- Born: September 9, 1930 Patna, Bihar and Orissa, British India
- Died: August 27, 1998
- Occupations: Historian, academic

Academic work
- Sub-discipline: Medieval Indian history, epigraphy
- Institutions: Patna University, K. P. Jayaswal Research Institute
- Notable works: The Wahhabi Movement in India (1966) Corpus of Arabic and Persian Inscriptions of Bihar (1973)

= Qeyamuddin Ahmad =

Indian historian (1930–1998)

Qeyamuddin Ahmad (9 September 1930 – 27 August 1998) was an Indian historian of medieval India, particularly the history of Bihar. He served as professor of history at Patna University and was known for his work on the Wahhabi movement and the epigraphy of Bihar.

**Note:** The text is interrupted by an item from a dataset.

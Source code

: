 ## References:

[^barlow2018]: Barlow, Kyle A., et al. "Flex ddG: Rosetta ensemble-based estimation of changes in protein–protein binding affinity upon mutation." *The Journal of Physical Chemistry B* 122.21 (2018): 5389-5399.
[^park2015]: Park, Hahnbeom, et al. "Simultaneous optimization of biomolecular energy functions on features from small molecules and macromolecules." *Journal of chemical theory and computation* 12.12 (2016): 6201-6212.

== Early life and career ==
Qeyamuddin Ahmad was born on 9 September 1930 in Patna, Bihar and Orissa, British India. Ahmad joined the Bihar Educational Service in 1952, before transferring to Patna University in 1964, where he taught history until his retirement. He began his academic career as a Research Fellow at the K. P. Jayaswal Research Institute, contributing significantly to the study of epigraphic sources across Bihar. He earned his PhD in 1962 with a dissertation on the Wahhabi Movement in India.

== Works ==
Ahmad's most notable works include:
- The Wahhabi Movement in India (1966; revised ed. 1994; Urdu translation 1976), a study of the 19th-century Islamic revivalist movement.
- Corpus of Arabic and Persian Inscriptions of Bihar (A.H. 640–1200) (1973), cataloguing 196 inscriptions from the pre-Mughal, Pathan, and Mughal periods.
- An abridged edition of Al-Biruni’s India published by National Book Trust (1985).
- Associate editor of Comprehensive History of Bihar (Vol. II Part I, 1983; Part II, 1986).
- Co-editor of Patna Through the Ages: Glimpses of History, Society and Economy (1987).

== Legacy ==
Ahmad was regarded as an authority on medieval Indian history, regional historiography, and Islamic movements in Bihar. His peers praised his meticulous research and dedication to preserving historical sources.